◆ EXERCISE OBJECTIVE
Produce the listing below again, exactly as shown.

※ ※ ※

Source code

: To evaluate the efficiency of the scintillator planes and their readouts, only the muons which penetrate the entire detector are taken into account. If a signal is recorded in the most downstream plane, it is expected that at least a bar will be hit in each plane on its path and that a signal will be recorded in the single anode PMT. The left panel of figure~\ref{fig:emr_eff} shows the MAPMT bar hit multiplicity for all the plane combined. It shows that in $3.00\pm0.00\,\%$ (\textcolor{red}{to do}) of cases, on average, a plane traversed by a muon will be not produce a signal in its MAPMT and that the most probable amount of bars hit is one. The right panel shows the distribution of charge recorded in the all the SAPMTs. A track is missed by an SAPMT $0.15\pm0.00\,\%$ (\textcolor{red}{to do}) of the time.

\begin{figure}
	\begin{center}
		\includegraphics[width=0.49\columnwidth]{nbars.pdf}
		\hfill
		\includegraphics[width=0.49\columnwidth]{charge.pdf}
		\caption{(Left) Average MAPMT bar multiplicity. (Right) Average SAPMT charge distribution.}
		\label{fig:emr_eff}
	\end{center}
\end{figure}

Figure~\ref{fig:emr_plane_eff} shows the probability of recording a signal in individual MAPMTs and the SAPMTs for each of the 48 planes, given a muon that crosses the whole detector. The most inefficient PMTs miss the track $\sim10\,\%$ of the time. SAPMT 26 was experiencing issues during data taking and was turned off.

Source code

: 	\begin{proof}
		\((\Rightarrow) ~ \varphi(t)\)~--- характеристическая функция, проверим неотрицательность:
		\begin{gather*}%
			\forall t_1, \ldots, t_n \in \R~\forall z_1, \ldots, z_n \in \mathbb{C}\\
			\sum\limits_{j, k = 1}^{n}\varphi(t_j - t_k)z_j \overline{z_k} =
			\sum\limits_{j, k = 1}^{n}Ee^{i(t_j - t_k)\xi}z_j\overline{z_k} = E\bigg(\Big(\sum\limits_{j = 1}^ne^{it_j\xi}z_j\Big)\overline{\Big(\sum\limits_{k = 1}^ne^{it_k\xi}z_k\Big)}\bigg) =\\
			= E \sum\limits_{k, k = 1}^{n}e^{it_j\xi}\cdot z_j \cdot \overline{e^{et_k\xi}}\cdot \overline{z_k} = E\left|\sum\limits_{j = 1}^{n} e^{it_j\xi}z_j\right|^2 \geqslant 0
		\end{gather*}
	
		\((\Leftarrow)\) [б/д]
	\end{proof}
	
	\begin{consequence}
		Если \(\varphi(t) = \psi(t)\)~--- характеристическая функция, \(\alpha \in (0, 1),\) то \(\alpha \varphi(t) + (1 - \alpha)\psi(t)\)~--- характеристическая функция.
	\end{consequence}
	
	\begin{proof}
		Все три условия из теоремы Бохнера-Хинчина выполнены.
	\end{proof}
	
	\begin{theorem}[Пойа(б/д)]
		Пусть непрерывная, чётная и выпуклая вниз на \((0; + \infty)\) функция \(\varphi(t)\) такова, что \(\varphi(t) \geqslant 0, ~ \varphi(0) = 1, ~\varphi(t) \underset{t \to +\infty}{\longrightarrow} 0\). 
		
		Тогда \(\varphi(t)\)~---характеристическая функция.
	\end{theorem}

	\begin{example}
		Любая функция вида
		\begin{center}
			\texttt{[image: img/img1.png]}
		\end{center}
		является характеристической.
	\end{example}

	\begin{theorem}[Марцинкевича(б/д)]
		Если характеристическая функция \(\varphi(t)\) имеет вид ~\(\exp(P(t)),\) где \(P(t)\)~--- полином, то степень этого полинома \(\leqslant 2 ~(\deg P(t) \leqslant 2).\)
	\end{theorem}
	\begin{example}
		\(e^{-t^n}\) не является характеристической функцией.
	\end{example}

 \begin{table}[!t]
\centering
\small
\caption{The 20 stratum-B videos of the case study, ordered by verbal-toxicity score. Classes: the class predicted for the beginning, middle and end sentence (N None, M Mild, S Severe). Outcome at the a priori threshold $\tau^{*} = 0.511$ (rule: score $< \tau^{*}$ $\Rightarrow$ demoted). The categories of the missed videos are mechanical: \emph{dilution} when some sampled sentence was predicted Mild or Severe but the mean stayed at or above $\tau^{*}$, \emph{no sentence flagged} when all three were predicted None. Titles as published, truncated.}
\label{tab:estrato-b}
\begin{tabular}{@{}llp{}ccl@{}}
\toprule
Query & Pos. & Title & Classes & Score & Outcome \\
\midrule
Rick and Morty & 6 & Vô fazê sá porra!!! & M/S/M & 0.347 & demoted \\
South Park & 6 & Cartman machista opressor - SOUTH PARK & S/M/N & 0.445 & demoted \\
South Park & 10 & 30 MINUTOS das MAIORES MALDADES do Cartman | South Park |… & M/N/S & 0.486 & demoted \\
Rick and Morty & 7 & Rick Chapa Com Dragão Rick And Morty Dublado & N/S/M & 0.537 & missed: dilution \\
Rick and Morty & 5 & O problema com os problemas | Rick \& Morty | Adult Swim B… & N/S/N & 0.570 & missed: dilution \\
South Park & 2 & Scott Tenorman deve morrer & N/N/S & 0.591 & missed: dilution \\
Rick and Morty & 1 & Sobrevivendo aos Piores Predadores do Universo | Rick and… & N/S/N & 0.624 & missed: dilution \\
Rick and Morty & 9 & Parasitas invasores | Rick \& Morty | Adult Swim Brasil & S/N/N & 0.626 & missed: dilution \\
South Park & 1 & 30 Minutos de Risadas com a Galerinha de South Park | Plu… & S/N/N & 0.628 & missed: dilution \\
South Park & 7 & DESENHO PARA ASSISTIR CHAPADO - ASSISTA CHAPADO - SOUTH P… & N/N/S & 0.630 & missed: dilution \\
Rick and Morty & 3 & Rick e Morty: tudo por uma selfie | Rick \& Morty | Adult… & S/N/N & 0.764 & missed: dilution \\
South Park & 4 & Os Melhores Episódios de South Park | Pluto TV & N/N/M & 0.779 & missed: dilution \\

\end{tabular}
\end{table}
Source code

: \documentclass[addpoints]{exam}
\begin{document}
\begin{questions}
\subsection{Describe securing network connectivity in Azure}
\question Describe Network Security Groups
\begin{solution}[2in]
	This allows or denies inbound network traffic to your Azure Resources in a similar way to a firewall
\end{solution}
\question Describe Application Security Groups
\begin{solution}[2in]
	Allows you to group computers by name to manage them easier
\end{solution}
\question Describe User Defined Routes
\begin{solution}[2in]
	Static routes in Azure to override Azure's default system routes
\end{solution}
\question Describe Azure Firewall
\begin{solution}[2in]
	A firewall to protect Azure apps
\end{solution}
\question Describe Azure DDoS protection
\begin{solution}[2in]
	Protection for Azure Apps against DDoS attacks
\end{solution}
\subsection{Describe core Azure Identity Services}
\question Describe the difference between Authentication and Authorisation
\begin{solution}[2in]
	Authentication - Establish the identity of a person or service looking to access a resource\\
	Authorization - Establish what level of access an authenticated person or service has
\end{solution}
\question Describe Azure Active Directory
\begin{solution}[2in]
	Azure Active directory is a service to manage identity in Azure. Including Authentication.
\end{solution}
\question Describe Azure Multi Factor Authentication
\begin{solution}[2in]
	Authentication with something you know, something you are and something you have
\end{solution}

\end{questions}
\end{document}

※ ※ ※

◆ RESPONSE FOR THIS EXERCISE
Source code

: To evaluate the efficiency of the scintillator planes and their readouts, only the muons which penetrate the entire detector are taken into account. If a signal is recorded in the most downstream plane, it is expected that at least a bar will be hit in each plane on its path and that a signal will be recorded in the single anode PMT. The left panel of figure~\ref{fig:emr_eff} shows the MAPMT bar hit multiplicity for all the plane combined. It shows that in $3.00\pm0.00\,\%$ (\textcolor{red}{to do}) of cases, on average, a plane traversed by a muon will be not produce a signal in its MAPMT and that the most probable amount of bars hit is one. The right panel shows the distribution of charge recorded in the all the SAPMTs. A track is missed by an SAPMT $0.15\pm0.00\,\%$ (\textcolor{red}{to do}) of the time.

\begin{figure}
	\begin{center}
		\includegraphics[width=0.49\columnwidth]{nbars.pdf}
		\hfill
		\includegraphics[width=0.49\columnwidth]{charge.pdf}
		\caption{(Left) Average MAPMT bar multiplicity. (Right) Average SAPMT charge distribution.}
		\label{fig:emr_eff}
	\end{center}
\end{figure}

Figure~\ref{fig:emr_plane_eff} shows the probability of recording a signal in individual MAPMTs and the SAPMTs for each of the 48 planes, given a muon that crosses the whole detector. The most inefficient PMTs miss the track $\sim10\,\%$ of the time. SAPMT 26 was experiencing issues during data taking and was turned off.

Source code

: 	\begin{proof}
		\((\Rightarrow) ~ \varphi(t)\)~--- характеристическая функция, проверим неотрицательность:
		\begin{gather*}%
			\forall t_1, \ldots, t_n \in \R~\forall z_1, \ldots, z_n \in \mathbb{C}\\
			\sum\limits_{j, k = 1}^{n}\varphi(t_j - t_k)z_j \overline{z_k} =
			\sum\limits_{j, k = 1}^{n}Ee^{i(t_j - t_k)\xi}z_j\overline{z_k} = E\bigg(\Big(\sum\limits_{j = 1}^ne^{it_j\xi}z_j\Big)\overline{\Big(\sum\limits_{k = 1}^ne^{it_k\xi}z_k\Big)}\bigg) =\\
			= E \sum\limits_{k, k = 1}^{n}e^{it_j\xi}\cdot z_j \cdot \overline{e^{et_k\xi}}\cdot \overline{z_k} = E\left|\sum\limits_{j = 1}^{n} e^{it_j\xi}z_j\right|^2 \geqslant 0
		\end{gather*}
	
		\((\Leftarrow)\) [б/д]
	\end{proof}
	
	\begin{consequence}
		Если \(\varphi(t) = \psi(t)\)~--- характеристическая функция, \(\alpha \in (0, 1),\) то \(\alpha \varphi(t) + (1 - \alpha)\psi(t)\)~--- характеристическая функция.
	\end{consequence}
	
	\begin{proof}
		Все три условия из теоремы Бохнера-Хинчина выполнены.
	\end{proof}
	
	\begin{theorem}[Пойа(б/д)]
		Пусть непрерывная, чётная и выпуклая вниз на \((0; + \infty)\) функция \(\varphi(t)\) такова, что \(\varphi(t) \geqslant 0, ~ \varphi(0) = 1, ~\varphi(t) \underset{t \to +\infty}{\longrightarrow} 0\). 
		
		Тогда \(\varphi(t)\)~---характеристическая функция.
	\end{theorem}

	\begin{example}
		Любая функция вида
		\begin{center}
			\texttt{[image: img/img1.png]}
		\end{center}
		является характеристической.
	\end{example}

	\begin{theorem}[Марцинкевича(б/д)]
		Если характеристическая функция \(\varphi(t)\) имеет вид ~\(\exp(P(t)),\) где \(P(t)\)~--- полином, то степень этого полинома \(\leqslant 2 ~(\deg P(t) \leqslant 2).\)
	\end{theorem}
	\begin{example}
		\(e^{-t^n}\) не является характеристической функцией.
	\end{example}

 \begin{table}[!t]
\centering
\small
\caption{The 20 stratum-B videos of the case study, ordered by verbal-toxicity score. Classes: the class predicted for the beginning, middle and end sentence (N None, M Mild, S Severe). Outcome at the a priori threshold $\tau^{*} = 0.511$ (rule: score $< \tau^{*}$ $\Rightarrow$ demoted). The categories of the missed videos are mechanical: \emph{dilution} when some sampled sentence was predicted Mild or Severe but the mean stayed at or above $\tau^{*}$, \emph{no sentence flagged} when all three were predicted None. Titles as published, truncated.}
\label{tab:estrato-b}
\begin{tabular}{@{}llp{}ccl@{}}
\toprule
Query & Pos. & Title & Classes & Score & Outcome \\
\midrule
Rick and Morty & 6 & Vô fazê sá porra!!! & M/S/M & 0.347 & demoted \\
South Park & 6 & Cartman machista opressor - SOUTH PARK & S/M/N & 0.445 & demoted \\
South Park & 10 & 30 MINUTOS das MAIORES MALDADES do Cartman | South Park |… & M/N/S & 0.486 & demoted \\
Rick and Morty & 7 & Rick Chapa Com Dragão Rick And Morty Dublado & N/S/M & 0.537 & missed: dilution \\
Rick and Morty & 5 & O problema com os problemas | Rick \& Morty | Adult Swim B… & N/S/N & 0.570 & missed: dilution \\
South Park & 2 & Scott Tenorman deve morrer & N/N/S & 0.591 & missed: dilution \\
Rick and Morty & 1 & Sobrevivendo aos Piores Predadores do Universo | Rick and… & N/S/N & 0.624 & missed: dilution \\
Rick and Morty & 9 & Parasitas invasores | Rick \& Morty | Adult Swim Brasil & S/N/N & 0.626 & missed: dilution \\
South Park & 1 & 30 Minutos de Risadas com a Galerinha de South Park | Plu… & S/N/N & 0.628 & missed: dilution \\
South Park & 7 & DESENHO PARA ASSISTIR CHAPADO - ASSISTA CHAPADO - SOUTH P… & N/N/S & 0.630 & missed: dilution \\
Rick and Morty & 3 & Rick e Morty: tudo por uma selfie | Rick \& Morty | Adult… & S/N/N & 0.764 & missed: dilution \\
South Park & 4 & Os Melhores Episódios de South Park | Pluto TV & N/N/M & 0.779 & missed: dilution \\

\end{tabular}
\end{table}
Source code

: \documentclass[addpoints]{exam}
\begin{document}
\begin{questions}
\subsection{Describe securing network connectivity in Azure}
\question Describe Network Security Groups
\begin{solution}[2in]
	This allows or denies inbound network traffic to your Azure Resources in a similar way to a firewall
\end{solution}
\question Describe Application Security Groups
\begin{solution}[2in]
	Allows you to group computers by name to manage them easier
\end{solution}
\question Describe User Defined Routes
\begin{solution}[2in]
	Static routes in Azure to override Azure's default system routes
\end{solution}
\question Describe Azure Firewall
\begin{solution}[2in]
	A firewall to protect Azure apps
\end{solution}
\question Describe Azure DDoS protection
\begin{solution}[2in]
	Protection for Azure Apps against DDoS attacks
\end{solution}
\subsection{Describe core Azure Identity Services}
\question Describe the difference between Authentication and Authorisation
\begin{solution}[2in]
	Authentication - Establish the identity of a person or service looking to access a resource\\
	Authorization - Establish what level of access an authenticated person or service has
\end{solution}
\question Describe Azure Active Directory
\begin{solution}[2in]
	Azure Active directory is a service to manage identity in Azure. Including Authentication.
\end{solution}
\question Describe Azure Multi Factor Authentication
\begin{solution}[2in]
	Authentication with something you know, something you are and something you have
\end{solution}

\end{questions}
\end{document}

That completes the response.